Problem requirements
Scan the records below. Copy every line in which the word "your" appears.

===== Record extracts =====

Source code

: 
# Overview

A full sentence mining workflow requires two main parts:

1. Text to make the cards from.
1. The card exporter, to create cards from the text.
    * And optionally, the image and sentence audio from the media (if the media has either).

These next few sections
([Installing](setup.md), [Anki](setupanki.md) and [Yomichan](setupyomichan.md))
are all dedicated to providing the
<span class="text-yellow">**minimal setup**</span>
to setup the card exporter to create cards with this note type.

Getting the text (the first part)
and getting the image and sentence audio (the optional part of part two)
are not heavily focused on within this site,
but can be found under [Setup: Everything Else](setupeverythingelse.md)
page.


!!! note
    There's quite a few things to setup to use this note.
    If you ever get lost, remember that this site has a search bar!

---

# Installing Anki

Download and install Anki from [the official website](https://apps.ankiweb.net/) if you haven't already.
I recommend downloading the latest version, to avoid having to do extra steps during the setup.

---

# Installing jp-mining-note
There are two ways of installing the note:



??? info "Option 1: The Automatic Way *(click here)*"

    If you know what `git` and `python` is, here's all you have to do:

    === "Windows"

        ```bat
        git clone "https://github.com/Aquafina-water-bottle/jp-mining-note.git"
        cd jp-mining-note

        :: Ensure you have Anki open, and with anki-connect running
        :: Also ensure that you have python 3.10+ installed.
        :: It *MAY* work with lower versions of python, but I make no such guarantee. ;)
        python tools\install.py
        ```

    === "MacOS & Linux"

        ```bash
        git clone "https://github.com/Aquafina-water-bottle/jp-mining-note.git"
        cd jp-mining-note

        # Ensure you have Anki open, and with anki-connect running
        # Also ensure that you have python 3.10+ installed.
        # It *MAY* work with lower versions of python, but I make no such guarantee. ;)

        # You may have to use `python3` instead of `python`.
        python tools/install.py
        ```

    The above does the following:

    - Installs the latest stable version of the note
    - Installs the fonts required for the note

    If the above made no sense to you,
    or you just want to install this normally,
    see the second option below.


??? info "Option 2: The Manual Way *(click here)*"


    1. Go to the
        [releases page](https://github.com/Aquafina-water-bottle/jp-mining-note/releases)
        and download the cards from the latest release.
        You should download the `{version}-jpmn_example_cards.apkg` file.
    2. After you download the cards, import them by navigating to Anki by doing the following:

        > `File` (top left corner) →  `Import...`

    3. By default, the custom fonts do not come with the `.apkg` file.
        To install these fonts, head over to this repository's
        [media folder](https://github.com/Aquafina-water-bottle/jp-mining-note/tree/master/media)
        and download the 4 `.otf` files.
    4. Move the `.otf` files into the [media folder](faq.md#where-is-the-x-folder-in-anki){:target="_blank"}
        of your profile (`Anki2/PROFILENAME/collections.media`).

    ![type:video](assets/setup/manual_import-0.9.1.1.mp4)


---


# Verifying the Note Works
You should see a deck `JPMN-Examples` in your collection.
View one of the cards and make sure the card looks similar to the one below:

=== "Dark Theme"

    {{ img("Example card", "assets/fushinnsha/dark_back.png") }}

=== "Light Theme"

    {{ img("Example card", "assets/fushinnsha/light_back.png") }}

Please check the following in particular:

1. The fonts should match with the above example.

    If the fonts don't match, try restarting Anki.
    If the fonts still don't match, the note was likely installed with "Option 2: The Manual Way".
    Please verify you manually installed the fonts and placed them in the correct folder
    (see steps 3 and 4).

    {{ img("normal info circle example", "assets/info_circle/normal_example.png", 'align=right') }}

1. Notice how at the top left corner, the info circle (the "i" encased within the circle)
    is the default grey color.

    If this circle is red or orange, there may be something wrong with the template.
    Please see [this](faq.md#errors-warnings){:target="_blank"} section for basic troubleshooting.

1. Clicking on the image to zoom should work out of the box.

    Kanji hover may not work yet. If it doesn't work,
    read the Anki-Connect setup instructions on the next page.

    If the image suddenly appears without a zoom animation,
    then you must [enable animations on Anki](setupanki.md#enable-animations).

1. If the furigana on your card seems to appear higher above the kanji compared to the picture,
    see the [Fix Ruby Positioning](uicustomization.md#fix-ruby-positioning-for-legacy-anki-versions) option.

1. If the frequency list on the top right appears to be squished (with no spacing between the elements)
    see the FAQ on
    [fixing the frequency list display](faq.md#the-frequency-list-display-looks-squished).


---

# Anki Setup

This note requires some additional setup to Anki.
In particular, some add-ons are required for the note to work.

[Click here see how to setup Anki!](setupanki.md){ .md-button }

=====

Solution to the problem
        of your profile (`Anki2/PROFILENAME/collections.media`).
You should see a deck `JPMN-Examples` in your collection.
1. If the furigana on your card seems to appear higher above the kanji compared to the picture,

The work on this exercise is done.